Kevork Djansezian/Getty Images

With the increase of low-cost airline carriers such as Spirit and JetBlue, the experience of travel has changed and flier satisfaction has dropped. At the same time, fares are rising, but airlines don't appear to be making money. How has the culture of travel changed, and what is the future of airlines in America?

Ben Mutzabaugh, USA Today reporter and the author of the 'Today in the Sky' blog, joined The Daily Circuit Thursday to talk about the industry.

Fees are a major complaint when it comes to flying, but Mutzabaugh said the additional charges were a matter of survival for airlines.

"The oil spike of 2008 really threatened to put airlines out of business," he said. "Fortunately that spike didn't last very long but it was such a scary prospect that they had to put everything on the table in terms of survival. I don't think the airlines through a $25 bag free is going to save them, but it bought them some time and got them some revenue."

William McGee, a former airlines operations manager and an aviation journalist, also joined the discussion. He was a guest on public radio show Fresh Air last month, talking about his new book "Attention All Passengers."
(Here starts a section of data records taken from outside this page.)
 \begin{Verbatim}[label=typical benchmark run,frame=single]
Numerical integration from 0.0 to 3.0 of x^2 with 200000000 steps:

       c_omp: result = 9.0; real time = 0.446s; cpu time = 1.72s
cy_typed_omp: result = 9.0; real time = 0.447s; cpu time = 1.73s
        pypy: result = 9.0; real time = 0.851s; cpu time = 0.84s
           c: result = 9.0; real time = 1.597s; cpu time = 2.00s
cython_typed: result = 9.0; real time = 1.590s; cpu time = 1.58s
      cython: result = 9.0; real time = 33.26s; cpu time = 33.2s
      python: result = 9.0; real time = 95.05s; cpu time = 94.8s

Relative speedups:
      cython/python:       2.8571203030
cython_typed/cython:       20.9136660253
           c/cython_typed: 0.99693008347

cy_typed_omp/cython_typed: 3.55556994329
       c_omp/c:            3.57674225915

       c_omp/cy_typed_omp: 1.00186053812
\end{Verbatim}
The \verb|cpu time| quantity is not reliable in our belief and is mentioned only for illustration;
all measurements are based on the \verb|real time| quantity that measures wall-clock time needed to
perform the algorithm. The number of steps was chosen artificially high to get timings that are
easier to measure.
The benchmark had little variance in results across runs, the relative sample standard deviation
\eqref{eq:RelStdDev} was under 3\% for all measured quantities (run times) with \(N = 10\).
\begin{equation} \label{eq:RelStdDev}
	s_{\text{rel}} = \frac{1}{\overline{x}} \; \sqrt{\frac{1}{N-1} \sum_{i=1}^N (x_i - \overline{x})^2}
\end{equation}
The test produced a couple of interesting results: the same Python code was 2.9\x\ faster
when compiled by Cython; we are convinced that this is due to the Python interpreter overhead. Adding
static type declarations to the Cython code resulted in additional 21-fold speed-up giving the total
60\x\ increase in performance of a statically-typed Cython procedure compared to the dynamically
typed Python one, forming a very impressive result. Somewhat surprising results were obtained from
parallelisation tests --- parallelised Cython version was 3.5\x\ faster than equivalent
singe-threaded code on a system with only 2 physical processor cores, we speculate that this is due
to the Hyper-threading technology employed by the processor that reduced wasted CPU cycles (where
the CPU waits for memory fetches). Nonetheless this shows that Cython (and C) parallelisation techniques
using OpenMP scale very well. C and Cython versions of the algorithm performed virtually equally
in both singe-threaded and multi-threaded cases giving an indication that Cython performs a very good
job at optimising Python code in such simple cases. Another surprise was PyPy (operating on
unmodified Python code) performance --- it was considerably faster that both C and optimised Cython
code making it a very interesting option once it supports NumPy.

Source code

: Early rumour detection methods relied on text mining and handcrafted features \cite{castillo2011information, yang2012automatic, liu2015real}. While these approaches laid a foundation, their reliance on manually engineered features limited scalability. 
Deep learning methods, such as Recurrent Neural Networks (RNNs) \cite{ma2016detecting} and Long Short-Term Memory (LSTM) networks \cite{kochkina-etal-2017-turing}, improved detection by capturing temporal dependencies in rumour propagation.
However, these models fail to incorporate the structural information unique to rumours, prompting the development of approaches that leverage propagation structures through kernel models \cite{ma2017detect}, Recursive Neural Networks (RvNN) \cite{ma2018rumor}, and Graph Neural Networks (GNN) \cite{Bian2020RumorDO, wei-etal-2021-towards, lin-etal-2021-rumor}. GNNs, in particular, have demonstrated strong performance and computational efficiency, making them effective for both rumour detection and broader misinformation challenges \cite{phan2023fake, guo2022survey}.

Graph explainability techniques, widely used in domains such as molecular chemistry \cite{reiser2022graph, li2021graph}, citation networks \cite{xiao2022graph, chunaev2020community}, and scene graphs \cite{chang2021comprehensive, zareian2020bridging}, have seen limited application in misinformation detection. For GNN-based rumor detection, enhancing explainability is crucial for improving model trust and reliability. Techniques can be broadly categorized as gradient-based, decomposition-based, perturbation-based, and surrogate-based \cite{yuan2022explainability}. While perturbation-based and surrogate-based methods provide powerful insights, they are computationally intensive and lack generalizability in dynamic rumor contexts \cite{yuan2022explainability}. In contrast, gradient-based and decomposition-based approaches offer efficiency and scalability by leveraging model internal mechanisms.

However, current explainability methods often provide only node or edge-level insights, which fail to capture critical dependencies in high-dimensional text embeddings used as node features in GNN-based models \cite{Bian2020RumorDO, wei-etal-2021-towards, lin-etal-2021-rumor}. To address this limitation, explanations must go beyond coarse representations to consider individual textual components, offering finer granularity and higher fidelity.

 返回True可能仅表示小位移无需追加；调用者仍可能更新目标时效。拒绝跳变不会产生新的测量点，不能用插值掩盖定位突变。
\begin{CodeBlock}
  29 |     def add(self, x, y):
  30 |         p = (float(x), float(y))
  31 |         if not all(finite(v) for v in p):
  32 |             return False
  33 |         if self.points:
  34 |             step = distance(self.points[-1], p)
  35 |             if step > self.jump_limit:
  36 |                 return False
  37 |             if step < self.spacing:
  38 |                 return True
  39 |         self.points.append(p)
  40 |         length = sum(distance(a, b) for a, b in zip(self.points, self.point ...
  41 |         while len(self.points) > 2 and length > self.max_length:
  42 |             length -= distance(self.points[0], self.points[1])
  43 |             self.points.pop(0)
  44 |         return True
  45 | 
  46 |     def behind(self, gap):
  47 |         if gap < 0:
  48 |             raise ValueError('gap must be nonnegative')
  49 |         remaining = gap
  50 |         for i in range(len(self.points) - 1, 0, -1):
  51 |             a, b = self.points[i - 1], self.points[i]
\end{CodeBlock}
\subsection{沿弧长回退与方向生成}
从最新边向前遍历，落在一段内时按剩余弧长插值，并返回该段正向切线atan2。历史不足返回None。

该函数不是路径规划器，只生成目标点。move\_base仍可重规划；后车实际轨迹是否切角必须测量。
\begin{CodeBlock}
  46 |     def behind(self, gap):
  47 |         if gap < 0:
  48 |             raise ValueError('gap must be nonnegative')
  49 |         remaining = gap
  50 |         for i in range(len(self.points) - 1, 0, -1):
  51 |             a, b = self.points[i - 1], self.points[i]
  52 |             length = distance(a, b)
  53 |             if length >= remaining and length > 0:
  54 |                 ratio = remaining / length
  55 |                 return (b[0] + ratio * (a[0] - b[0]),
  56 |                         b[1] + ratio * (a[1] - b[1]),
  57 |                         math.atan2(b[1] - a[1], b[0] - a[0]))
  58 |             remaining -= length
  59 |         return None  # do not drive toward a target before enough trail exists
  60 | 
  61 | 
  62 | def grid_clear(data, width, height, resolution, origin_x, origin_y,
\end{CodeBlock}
"It's not your imagination that there are more people flying on each flight," he said on Fresh Air. "The average percentage of occupied seats on a plane these days is over 80 percent. That means a great number of flights are at 100 percent. [That has] led to all of the other problems related to service: delays, canceled flights, lost baggage, consumer complaints and passengers being involuntarily bumped off flights. ... Flying is just not a pleasant experience."